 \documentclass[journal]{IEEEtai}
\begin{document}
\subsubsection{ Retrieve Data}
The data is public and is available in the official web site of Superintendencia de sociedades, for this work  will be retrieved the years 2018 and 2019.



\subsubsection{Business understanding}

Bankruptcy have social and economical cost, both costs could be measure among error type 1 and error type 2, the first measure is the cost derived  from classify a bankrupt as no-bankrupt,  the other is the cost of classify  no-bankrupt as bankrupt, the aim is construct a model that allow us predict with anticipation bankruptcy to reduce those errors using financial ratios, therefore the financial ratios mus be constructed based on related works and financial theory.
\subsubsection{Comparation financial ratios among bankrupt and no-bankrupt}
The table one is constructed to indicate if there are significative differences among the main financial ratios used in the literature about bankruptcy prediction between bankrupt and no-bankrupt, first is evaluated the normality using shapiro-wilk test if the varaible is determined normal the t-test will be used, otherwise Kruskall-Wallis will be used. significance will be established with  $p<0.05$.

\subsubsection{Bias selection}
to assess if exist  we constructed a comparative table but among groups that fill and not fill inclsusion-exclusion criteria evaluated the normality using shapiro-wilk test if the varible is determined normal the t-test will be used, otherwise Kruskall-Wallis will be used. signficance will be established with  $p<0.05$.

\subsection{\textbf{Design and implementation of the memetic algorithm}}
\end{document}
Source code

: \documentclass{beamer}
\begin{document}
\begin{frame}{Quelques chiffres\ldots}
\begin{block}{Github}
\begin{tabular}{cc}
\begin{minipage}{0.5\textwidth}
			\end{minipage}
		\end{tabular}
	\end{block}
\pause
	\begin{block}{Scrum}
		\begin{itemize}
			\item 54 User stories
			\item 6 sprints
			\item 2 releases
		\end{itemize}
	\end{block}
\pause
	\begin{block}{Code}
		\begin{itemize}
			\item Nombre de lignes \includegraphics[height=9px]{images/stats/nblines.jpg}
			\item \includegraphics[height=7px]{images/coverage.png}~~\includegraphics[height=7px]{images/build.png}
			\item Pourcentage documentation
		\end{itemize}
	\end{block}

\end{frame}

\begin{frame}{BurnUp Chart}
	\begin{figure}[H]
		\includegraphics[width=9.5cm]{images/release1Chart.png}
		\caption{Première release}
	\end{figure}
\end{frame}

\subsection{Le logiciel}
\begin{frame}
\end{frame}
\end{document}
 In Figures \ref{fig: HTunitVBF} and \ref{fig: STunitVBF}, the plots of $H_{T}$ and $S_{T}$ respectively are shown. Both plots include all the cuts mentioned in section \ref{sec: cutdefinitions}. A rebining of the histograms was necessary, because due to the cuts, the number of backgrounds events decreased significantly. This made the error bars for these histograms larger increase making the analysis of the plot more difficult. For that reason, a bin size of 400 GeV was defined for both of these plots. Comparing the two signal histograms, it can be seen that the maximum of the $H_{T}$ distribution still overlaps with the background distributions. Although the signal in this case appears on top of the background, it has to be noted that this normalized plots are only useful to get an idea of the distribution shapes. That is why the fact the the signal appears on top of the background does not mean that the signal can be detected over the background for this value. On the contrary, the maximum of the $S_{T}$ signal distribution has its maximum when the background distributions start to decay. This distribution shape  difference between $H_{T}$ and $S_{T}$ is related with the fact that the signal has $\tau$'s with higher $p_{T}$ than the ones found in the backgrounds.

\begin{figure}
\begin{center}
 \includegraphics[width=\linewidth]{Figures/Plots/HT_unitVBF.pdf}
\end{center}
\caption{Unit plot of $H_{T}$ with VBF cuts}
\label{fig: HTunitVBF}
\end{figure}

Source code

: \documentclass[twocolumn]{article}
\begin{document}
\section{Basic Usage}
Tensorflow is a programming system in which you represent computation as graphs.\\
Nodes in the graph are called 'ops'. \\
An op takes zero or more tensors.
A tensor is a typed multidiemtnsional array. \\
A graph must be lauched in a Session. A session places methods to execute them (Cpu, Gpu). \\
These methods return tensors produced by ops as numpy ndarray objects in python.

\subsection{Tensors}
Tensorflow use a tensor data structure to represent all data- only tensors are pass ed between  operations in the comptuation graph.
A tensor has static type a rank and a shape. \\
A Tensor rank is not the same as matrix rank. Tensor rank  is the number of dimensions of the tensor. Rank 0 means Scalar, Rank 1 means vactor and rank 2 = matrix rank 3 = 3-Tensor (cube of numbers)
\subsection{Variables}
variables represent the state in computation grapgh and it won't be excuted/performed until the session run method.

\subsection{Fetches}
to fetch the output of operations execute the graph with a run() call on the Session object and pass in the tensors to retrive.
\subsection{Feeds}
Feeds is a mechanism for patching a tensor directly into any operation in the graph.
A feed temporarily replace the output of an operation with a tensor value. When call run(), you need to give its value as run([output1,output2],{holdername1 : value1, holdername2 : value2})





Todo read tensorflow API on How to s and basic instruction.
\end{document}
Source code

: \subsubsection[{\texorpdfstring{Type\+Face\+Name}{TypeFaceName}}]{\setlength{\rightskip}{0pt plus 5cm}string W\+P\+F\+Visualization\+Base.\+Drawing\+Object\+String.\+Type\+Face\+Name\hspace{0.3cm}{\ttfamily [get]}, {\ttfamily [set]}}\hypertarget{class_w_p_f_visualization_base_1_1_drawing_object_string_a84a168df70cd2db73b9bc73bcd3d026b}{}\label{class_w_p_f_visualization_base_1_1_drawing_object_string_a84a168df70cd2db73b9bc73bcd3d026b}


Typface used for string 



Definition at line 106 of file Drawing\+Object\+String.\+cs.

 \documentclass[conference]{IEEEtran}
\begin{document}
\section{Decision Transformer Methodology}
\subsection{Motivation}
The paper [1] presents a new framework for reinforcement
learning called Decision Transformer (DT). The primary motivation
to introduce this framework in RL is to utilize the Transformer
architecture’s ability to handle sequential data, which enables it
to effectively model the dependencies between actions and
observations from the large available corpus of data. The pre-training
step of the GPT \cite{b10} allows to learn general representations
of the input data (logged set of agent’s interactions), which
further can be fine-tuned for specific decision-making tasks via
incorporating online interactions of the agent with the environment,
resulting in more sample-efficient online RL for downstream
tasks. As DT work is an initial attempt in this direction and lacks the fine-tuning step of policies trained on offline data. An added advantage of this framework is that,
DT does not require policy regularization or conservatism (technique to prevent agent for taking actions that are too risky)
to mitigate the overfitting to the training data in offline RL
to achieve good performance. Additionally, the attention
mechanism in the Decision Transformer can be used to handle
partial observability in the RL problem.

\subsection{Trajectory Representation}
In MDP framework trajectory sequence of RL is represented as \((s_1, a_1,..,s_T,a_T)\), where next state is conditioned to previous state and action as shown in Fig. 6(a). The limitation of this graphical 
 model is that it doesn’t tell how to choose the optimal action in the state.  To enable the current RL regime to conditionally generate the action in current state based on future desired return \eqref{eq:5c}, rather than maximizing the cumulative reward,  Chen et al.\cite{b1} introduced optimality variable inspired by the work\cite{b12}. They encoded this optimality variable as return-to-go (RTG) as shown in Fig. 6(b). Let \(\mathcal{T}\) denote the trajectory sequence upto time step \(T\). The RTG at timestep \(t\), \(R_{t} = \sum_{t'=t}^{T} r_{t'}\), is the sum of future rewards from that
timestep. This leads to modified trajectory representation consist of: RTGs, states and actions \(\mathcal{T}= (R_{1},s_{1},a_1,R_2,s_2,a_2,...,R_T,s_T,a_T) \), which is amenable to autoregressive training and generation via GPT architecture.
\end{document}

Task goal:
Write out each record exactly, without addition or omission.

Output below:
 \documentclass[journal]{IEEEtai}
\begin{document}
\subsubsection{ Retrieve Data}
The data is public and is available in the official web site of Superintendencia de sociedades, for this work  will be retrieved the years 2018 and 2019.



\subsubsection{Business understanding}

Bankruptcy have social and economical cost, both costs could be measure among error type 1 and error type 2, the first measure is the cost derived  from classify a bankrupt as no-bankrupt,  the other is the cost of classify  no-bankrupt as bankrupt, the aim is construct a model that allow us predict with anticipation bankruptcy to reduce those errors using financial ratios, therefore the financial ratios mus be constructed based on related works and financial theory.
\subsubsection{Comparation financial ratios among bankrupt and no-bankrupt}
The table one is constructed to indicate if there are significative differences among the main financial ratios used in the literature about bankruptcy prediction between bankrupt and no-bankrupt, first is evaluated the normality using shapiro-wilk test if the varaible is determined normal the t-test will be used, otherwise Kruskall-Wallis will be used. significance will be established with  $p<0.05$.

\subsubsection{Bias selection}
to assess if exist  we constructed a comparative table but among groups that fill and not fill inclsusion-exclusion criteria evaluated the normality using shapiro-wilk test if the varible is determined normal the t-test will be used, otherwise Kruskall-Wallis will be used. signficance will be established with  $p<0.05$.

\subsection{\textbf{Design and implementation of the memetic algorithm}}
\end{document}
Source code

: \documentclass{beamer}
\begin{document}
\begin{frame}{Quelques chiffres\ldots}
\begin{block}{Github}
\begin{tabular}{cc}
\begin{minipage}{0.5\textwidth}
			\end{minipage}
		\end{tabular}
	\end{block}
\pause
	\begin{block}{Scrum}
		\begin{itemize}
			\item 54 User stories
			\item 6 sprints
			\item 2 releases
		\end{itemize}
	\end{block}
\pause
	\begin{block}{Code}
		\begin{itemize}
			\item Nombre de lignes \includegraphics[height=9px]{images/stats/nblines.jpg}
			\item \includegraphics[height=7px]{images/coverage.png}~~\includegraphics[height=7px]{images/build.png}
			\item Pourcentage documentation
		\end{itemize}
	\end{block}

\end{frame}

\begin{frame}{BurnUp Chart}
	\begin{figure}[H]
		\includegraphics[width=9.5cm]{images/release1Chart.png}
		\caption{Première release}
	\end{figure}
\end{frame}

\subsection{Le logiciel}
\begin{frame}
\end{frame}
\end{document}
 In Figures \ref{fig: HTunitVBF} and \ref{fig: STunitVBF}, the plots of $H_{T}$ and $S_{T}$ respectively are shown. Both plots include all the cuts mentioned in section \ref{sec: cutdefinitions}. A rebining of the histograms was necessary, because due to the cuts, the number of backgrounds events decreased significantly. This made the error bars for these histograms larger increase making the analysis of the plot more difficult. For that reason, a bin size of 400 GeV was defined for both of these plots. Comparing the two signal histograms, it can be seen that the maximum of the $H_{T}$ distribution still overlaps with the background distributions. Although the signal in this case appears on top of the background, it has to be noted that this normalized plots are only useful to get an idea of the distribution shapes. That is why the fact the the signal appears on top of the background does not mean that the signal can be detected over the background for this value. On the contrary, the maximum of the $S_{T}$ signal distribution has its maximum when the background distributions start to decay. This distribution shape  difference between $H_{T}$ and $S_{T}$ is related with the fact that the signal has $\tau$'s with higher $p_{T}$ than the ones found in the backgrounds.

\begin{figure}
\begin{center}
 \includegraphics[width=\linewidth]{Figures/Plots/HT_unitVBF.pdf}
\end{center}
\caption{Unit plot of $H_{T}$ with VBF cuts}
\label{fig: HTunitVBF}
\end{figure}

Source code

: \documentclass[twocolumn]{article}
\begin{document}
\section{Basic Usage}
Tensorflow is a programming system in which you represent computation as graphs.\\
Nodes in the graph are called 'ops'. \\
An op takes zero or more tensors.
A tensor is a typed multidiemtnsional array. \\
A graph must be lauched in a Session. A session places methods to execute them (Cpu, Gpu). \\
These methods return tensors produced by ops as numpy ndarray objects in python.

\subsection{Tensors}
Tensorflow use a tensor data structure to represent all data- only tensors are pass ed between  operations in the comptuation graph.
A tensor has static type a rank and a shape. \\
A Tensor rank is not the same as matrix rank. Tensor rank  is the number of dimensions of the tensor. Rank 0 means Scalar, Rank 1 means vactor and rank 2 = matrix rank 3 = 3-Tensor (cube of numbers)
\subsection{Variables}
variables represent the state in computation grapgh and it won't be excuted/performed until the session run method.

\subsection{Fetches}
to fetch the output of operations execute the graph with a run() call on the Session object and pass in the tensors to retrive.
\subsection{Feeds}
Feeds is a mechanism for patching a tensor directly into any operation in the graph.
A feed temporarily replace the output of an operation with a tensor value. When call run(), you need to give its value as run([output1,output2],{holdername1 : value1, holdername2 : value2})





Todo read tensorflow API on How to s and basic instruction.
\end{document}
Source code

: \subsubsection[{\texorpdfstring{Type\+Face\+Name}{TypeFaceName}}]{\setlength{\rightskip}{0pt plus 5cm}string W\+P\+F\+Visualization\+Base.\+Drawing\+Object\+String.\+Type\+Face\+Name\hspace{0.3cm}{\ttfamily [get]}, {\ttfamily [set]}}\hypertarget{class_w_p_f_visualization_base_1_1_drawing_object_string_a84a168df70cd2db73b9bc73bcd3d026b}{}\label{class_w_p_f_visualization_base_1_1_drawing_object_string_a84a168df70cd2db73b9bc73bcd3d026b}


Typface used for string 



Definition at line 106 of file Drawing\+Object\+String.\+cs.

 \documentclass[conference]{IEEEtran}
\begin{document}
\section{Decision Transformer Methodology}
\subsection{Motivation}
The paper [1] presents a new framework for reinforcement
learning called Decision Transformer (DT). The primary motivation
to introduce this framework in RL is to utilize the Transformer
architecture’s ability to handle sequential data, which enables it
to effectively model the dependencies between actions and
observations from the large available corpus of data. The pre-training
step of the GPT \cite{b10} allows to learn general representations
of the input data (logged set of agent’s interactions), which
further can be fine-tuned for specific decision-making tasks via
incorporating online interactions of the agent with the environment,
resulting in more sample-efficient online RL for downstream
tasks. As DT work is an initial attempt in this direction and lacks the fine-tuning step of policies trained on offline data. An added advantage of this framework is that,
DT does not require policy regularization or conservatism (technique to prevent agent for taking actions that are too risky)
to mitigate the overfitting to the training data in offline RL
to achieve good performance. Additionally, the attention
mechanism in the Decision Transformer can be used to handle
partial observability in the RL problem.

\subsection{Trajectory Representation}
In MDP framework trajectory sequence of RL is represented as \((s_1, a_1,..,s_T,a_T)\), where next state is conditioned to previous state and action as shown in Fig. 6(a). The limitation of this graphical 
 model is that it doesn’t tell how to choose the optimal action in the state.  To enable the current RL regime to conditionally generate the action in current state based on future desired return \eqref{eq:5c}, rather than maximizing the cumulative reward,  Chen et al.\cite{b1} introduced optimality variable inspired by the work\cite{b12}. They encoded this optimality variable as return-to-go (RTG) as shown in Fig. 6(b). Let \(\mathcal{T}\) denote the trajectory sequence upto time step \(T\). The RTG at timestep \(t\), \(R_{t} = \sum_{t'=t}^{T} r_{t'}\), is the sum of future rewards from that
timestep. This leads to modified trajectory representation consist of: RTGs, states and actions \(\mathcal{T}= (R_{1},s_{1},a_1,R_2,s_2,a_2,...,R_T,s_T,a_T) \), which is amenable to autoregressive training and generation via GPT architecture.
\end{document}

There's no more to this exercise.